Estimate on a simple-looking integral arising from harmonic analysis/harmonic extensions

Question

Let $z\in \mathbb{D}, t\in S^1, \beta\in \mathbb{R}$. I was dealing with the following integral arising from some other calculation regarding harmonic extension on $\mathbb{D}$:

$$I(z)=\int_{S^1}|t-z|^{\beta}|dt|= \int_0^{2\pi}\bigl({1+r^2-2r\cos(\theta-\phi)}\bigr)^{\beta/2}d\theta,$$ $t=e^{i\theta}$, $z= re^{i\phi}$, $|dt| $ denote the arc length measure on $S^1$.

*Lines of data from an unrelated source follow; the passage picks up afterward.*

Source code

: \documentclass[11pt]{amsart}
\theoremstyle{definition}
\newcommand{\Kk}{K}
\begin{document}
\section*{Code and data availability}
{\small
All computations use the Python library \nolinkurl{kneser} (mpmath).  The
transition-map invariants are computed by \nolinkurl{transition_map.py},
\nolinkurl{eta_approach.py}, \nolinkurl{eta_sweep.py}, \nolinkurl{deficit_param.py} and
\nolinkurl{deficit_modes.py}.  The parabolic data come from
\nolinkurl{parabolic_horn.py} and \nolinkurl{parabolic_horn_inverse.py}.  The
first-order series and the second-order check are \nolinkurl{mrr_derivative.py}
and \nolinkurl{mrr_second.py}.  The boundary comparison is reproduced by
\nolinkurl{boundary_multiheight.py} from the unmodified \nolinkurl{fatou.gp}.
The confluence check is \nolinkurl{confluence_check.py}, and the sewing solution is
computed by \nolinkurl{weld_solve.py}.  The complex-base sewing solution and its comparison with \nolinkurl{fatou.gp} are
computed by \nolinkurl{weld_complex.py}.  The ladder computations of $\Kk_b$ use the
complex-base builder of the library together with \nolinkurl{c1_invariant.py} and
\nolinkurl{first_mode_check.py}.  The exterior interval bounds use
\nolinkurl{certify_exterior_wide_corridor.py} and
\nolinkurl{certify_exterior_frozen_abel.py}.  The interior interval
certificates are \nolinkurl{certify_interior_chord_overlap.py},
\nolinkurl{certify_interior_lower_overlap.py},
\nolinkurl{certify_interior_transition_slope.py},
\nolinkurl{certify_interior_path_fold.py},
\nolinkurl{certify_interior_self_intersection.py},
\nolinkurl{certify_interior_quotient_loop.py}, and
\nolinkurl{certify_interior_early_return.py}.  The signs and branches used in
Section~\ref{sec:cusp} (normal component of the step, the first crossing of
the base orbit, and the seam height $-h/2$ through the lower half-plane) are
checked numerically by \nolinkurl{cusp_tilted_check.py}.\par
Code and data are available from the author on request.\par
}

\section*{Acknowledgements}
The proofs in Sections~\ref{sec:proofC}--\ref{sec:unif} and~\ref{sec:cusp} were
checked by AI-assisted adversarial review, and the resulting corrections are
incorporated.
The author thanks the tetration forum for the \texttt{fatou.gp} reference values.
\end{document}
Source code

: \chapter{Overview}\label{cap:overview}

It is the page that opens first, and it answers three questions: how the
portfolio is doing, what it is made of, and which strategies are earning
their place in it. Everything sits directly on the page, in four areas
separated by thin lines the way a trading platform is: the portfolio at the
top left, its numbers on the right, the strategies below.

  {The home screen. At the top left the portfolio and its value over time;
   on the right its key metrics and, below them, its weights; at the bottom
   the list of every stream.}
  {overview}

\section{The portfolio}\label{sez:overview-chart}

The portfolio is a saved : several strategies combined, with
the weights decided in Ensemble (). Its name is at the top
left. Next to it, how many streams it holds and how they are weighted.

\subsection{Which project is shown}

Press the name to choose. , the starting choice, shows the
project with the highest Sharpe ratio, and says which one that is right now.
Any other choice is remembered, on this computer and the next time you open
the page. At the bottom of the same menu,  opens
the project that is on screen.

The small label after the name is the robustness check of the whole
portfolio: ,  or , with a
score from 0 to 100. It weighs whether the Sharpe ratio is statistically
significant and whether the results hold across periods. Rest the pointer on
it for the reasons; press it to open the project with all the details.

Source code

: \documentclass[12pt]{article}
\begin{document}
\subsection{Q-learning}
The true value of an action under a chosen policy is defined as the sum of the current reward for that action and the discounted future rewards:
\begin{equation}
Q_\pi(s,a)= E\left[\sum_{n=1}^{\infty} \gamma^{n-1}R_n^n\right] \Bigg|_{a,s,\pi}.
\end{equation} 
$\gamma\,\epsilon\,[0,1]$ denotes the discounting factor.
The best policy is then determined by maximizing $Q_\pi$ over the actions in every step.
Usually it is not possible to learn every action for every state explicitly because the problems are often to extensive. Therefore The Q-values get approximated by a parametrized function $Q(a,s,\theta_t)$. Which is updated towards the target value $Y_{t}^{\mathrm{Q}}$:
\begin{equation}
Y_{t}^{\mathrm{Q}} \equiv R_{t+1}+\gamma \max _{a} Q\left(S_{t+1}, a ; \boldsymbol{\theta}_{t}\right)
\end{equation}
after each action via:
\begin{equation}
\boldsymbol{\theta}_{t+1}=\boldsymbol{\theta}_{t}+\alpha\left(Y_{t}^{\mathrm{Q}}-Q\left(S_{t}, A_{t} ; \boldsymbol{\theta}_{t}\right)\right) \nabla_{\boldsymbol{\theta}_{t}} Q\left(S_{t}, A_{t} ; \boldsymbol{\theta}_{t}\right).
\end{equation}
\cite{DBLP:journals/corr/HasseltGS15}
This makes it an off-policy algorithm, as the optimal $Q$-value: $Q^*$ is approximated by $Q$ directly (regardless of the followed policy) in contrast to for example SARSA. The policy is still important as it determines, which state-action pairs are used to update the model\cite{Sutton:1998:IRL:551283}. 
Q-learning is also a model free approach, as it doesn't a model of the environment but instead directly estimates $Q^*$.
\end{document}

My question is: 1) can we, at best, evaluate this integral?

Or if not, 2) can we get $I(z)\leq K(1-|z|)^{1+\beta}$, $\beta \ne -1$, and $I(z)\leq -K\ln(1-|z|)$ if $\beta = -1$?

Answer 1

It looks to me (with Maple's help) like $$I(z) = 2 \pi \sum_{k=0}^\infty \frac{\Gamma(k-\beta/2)^2}{(k!)^2 \Gamma(-\beta/2)^2} r^{2k} = 2 \pi\; {}_2F_1([-\beta/2,-\beta/2],[1],r^2)$$ for $|r|<1$.

Answer 2

You can have such an estimate when $\beta<-1$, at least. Consider the slightly rewritten form $$I(r)=\int_{-\pi}^\pi\bigl((1-r)^2+2r(1-\cos\theta)\bigr)^{\beta/2}\,d\theta.$$ The integral is bounded except when $r\to1$, so there is no need to consider small $r$. On the given interval we can find some $a>0$ with $1-\cos\theta\ge a\theta^2$. Thus $$\begin{aligned}\tfrac12I(r)&<\int_0^{1-r}(1-r)^\beta\,d\theta+\int_{1-r}^\pi(2ar)^{\beta/2}\theta^\beta\,d\theta \\&=(1-r)^{\beta+1}+\frac{(2ar)^{\beta/2}}{\beta+1}\bigl(\pi^{\beta+1}-(1-r)^{\beta+1}\bigr), \end{aligned}$$ which implies an estimate on the desired form. I think you can mimic this for $\beta=-1$ as well, whereas it fails for $\beta>-1$. When $\beta>0$, we already know that the estimate is wrong (see my comment above).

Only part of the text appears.